• **Try it**:
Copy every line of the data in which the word "mathbb" occurs.

*** Opening Data extract ***

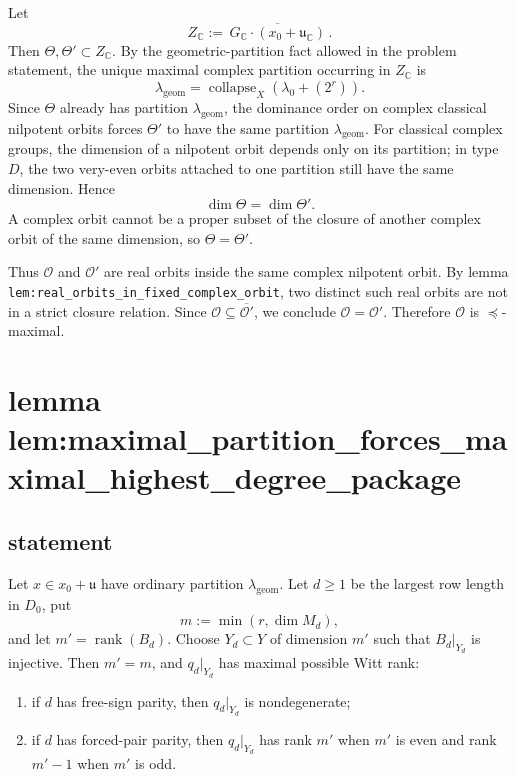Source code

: \documentclass[
]{article}
\providecommand{\tightlist}{%
  \setlength{\itemsep}{0pt}\setlength{\parskip}{0pt}}
\begin{document}
Let \[
Z_{\mathbb C}:=\overline{\,G_{\mathbb C}\cdot(x_0+\mathfrak u_{\mathbb C})\,}.
\] Then \(\Theta,\Theta'\subset Z_{\mathbb C}\). By the
geometric-partition fact allowed in the problem statement, the unique
maximal complex partition occurring in \(Z_{\mathbb C}\) is \[
\lambda_{\mathrm{geom}}=\operatorname{collapse}_X(\lambda_0+(2^r)).
\] Since \(\Theta\) already has partition \(\lambda_{\mathrm{geom}}\),
the dominance order on complex classical nilpotent orbits forces
\(\Theta'\) to have the same partition \(\lambda_{\mathrm{geom}}\). For
classical complex groups, the dimension of a nilpotent orbit depends
only on its partition; in type \(D\), the two very-even orbits attached
to one partition still have the same dimension. Hence \[
\dim \Theta=\dim \Theta'.
\] A complex orbit cannot be a proper subset of the closure of another
complex orbit of the same dimension, so \(\Theta=\Theta'\).

Thus \(\mathcal O\) and \(\mathcal O'\) are real orbits inside the same
complex nilpotent orbit. By lemma
\texttt{lem:real\_orbits\_in\_fixed\_complex\_orbit}, two distinct such
real orbits are not in a strict closure relation. Since
\(\mathcal O\subseteq \overline{\mathcal O'}\), we conclude
\(\mathcal O=\mathcal O'\). Therefore \(\mathcal O\) is
\(\preceq\)-maximal.

\section{lemma
lem:maximal\_partition\_forces\_maximal\_highest\_degree\_package}\label{lemma-lemmaximal_partition_forces_maximal_highest_degree_package}

\subsection{statement}\label{statement-23}

Let \(x\in x_0+\mathfrak u\) have ordinary partition
\(\lambda_{\mathrm{geom}}\). Let \(d\ge 1\) be the largest row length in
\(D_0\), put \[
m:=\min(r,\dim M_d),
\] and let \(m'=\operatorname{rank}(B_d)\). Choose \(Y_d\subset Y\) of
dimension \(m'\) such that \(B_d|_{Y_d}\) is injective. Then \(m'=m\),
and \(q_d|_{Y_d}\) has maximal possible Witt rank:

\begin{enumerate}
\def\labelenumi{\arabic{enumi}.}
\tightlist
\item
  if \(d\) has free-sign parity, then \(q_d|_{Y_d}\) is nondegenerate;
\item
  if \(d\) has forced-pair parity, then \(q_d|_{Y_d}\) has rank \(m'\)
  when \(m'\) is even and rank \(m'-1\) when \(m'\) is odd.
\end{enumerate}
\end{document}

*** Closing Data extract ***

• **Solution to this exercise**:
Z_{\mathbb C}:=\overline{\,G_{\mathbb C}\cdot(x_0+\mathfrak u_{\mathbb C})\,}.
\] Then \(\Theta,\Theta'\subset Z_{\mathbb C}\). By the
maximal complex partition occurring in \(Z_{\mathbb C}\) is \[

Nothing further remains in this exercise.